- [Work request] Only the count is needed. Count the lines below with the word "includegraphics" in them.

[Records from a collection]
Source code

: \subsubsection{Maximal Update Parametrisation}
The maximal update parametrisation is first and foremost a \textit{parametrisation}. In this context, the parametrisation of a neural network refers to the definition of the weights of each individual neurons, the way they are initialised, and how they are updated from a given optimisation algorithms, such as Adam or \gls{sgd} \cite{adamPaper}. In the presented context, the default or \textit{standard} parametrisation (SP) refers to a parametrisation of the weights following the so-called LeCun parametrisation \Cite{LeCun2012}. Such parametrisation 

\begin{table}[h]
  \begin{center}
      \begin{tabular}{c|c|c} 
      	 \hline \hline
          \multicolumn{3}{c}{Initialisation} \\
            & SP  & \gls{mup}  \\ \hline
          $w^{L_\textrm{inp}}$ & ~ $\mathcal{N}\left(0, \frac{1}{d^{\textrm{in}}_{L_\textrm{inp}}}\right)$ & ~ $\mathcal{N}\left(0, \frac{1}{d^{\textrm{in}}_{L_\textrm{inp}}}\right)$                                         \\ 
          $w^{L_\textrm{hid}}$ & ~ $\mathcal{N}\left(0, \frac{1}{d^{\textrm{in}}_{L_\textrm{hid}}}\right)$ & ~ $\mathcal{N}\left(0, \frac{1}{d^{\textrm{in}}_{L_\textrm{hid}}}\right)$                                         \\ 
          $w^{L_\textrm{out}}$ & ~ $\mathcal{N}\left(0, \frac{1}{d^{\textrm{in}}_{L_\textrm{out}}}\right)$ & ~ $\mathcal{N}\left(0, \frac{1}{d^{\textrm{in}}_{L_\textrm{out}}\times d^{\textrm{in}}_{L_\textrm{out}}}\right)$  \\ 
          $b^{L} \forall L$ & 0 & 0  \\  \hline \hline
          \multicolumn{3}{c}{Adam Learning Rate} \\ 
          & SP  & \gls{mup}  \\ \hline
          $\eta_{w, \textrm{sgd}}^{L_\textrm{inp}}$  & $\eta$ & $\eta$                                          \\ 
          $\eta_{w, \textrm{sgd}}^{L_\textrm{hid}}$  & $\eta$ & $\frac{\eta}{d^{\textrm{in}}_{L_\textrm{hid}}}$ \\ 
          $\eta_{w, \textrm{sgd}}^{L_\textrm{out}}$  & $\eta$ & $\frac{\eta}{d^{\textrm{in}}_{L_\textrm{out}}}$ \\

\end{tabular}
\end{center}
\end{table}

* * *

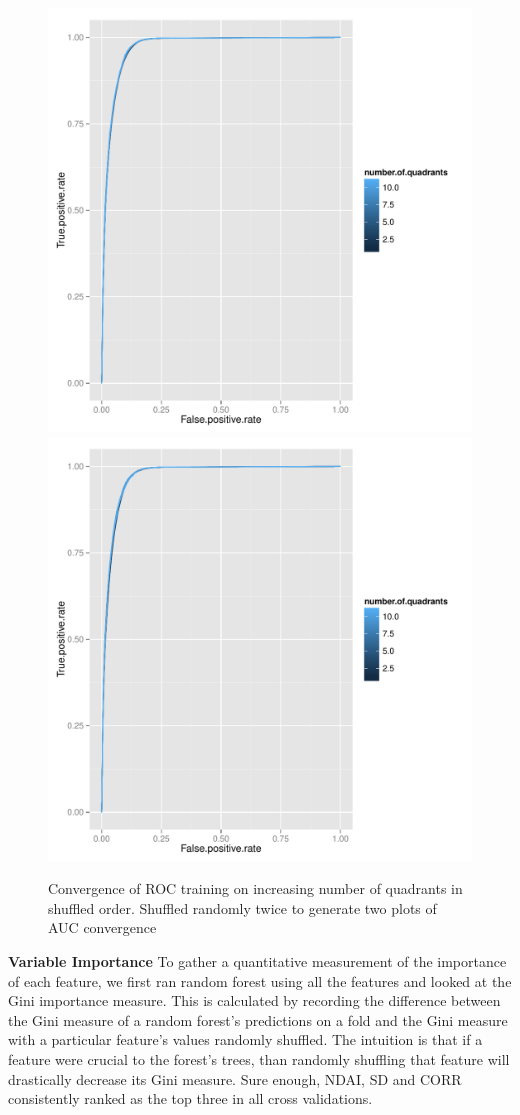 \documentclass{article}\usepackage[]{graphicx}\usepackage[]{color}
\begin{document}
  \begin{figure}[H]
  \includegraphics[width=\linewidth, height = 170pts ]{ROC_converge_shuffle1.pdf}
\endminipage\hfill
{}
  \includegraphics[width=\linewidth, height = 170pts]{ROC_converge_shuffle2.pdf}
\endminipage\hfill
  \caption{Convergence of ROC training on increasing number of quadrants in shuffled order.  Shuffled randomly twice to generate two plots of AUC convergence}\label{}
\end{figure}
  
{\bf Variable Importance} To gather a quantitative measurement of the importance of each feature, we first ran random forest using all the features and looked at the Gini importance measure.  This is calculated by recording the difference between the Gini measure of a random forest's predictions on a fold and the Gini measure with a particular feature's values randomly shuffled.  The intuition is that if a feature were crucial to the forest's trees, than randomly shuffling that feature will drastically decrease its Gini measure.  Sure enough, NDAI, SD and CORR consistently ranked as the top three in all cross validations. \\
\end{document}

- [Your response] 2